### WORK TASK
Of the lines in the data below, write out exactly those from the one holding "- **PropertyService**: CRUD" through the one holding "- **FinancingService**: Financing", both included.

### DATA SUPPLIED
◇ ◇ ◇

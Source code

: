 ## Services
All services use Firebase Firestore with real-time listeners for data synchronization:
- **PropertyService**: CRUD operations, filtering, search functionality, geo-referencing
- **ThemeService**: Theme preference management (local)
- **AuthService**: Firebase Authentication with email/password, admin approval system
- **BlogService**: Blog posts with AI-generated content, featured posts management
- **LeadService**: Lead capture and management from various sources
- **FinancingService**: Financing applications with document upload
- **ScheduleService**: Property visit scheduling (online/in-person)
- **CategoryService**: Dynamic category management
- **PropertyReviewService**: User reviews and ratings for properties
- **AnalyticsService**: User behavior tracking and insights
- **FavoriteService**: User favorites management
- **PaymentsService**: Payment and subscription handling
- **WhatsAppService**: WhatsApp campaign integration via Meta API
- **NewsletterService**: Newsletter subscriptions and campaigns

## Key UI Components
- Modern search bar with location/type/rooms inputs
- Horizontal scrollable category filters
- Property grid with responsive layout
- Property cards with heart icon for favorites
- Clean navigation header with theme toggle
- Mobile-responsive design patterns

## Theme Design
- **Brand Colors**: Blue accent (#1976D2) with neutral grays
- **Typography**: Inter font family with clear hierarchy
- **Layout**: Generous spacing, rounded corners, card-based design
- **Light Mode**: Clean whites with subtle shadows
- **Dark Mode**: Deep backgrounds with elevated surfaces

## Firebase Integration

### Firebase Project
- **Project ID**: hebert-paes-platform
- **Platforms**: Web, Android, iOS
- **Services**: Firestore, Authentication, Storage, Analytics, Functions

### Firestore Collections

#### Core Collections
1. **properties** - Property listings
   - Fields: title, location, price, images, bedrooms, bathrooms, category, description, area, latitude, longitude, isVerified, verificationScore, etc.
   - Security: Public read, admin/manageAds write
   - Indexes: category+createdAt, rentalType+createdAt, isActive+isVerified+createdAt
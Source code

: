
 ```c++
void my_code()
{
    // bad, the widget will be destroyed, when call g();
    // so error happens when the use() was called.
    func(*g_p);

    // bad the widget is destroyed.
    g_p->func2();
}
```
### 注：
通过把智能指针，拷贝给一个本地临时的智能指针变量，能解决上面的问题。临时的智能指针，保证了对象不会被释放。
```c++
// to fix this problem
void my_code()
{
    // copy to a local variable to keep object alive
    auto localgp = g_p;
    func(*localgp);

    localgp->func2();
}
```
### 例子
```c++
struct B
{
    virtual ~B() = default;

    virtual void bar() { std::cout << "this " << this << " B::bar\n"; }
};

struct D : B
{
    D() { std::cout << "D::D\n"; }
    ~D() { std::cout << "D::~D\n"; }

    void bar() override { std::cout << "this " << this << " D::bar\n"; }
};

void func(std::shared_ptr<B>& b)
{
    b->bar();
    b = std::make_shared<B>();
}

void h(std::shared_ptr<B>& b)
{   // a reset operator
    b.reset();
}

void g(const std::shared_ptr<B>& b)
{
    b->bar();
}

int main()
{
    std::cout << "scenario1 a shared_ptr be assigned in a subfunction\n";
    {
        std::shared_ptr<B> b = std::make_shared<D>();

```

◇ ◇ ◇

### EXERCISE ANSWER
- **PropertyService**: CRUD operations, filtering, search functionality, geo-referencing
- **ThemeService**: Theme preference management (local)
- **AuthService**: Firebase Authentication with email/password, admin approval system
- **BlogService**: Blog posts with AI-generated content, featured posts management
- **LeadService**: Lead capture and management from various sources
- **FinancingService**: Financing applications with document upload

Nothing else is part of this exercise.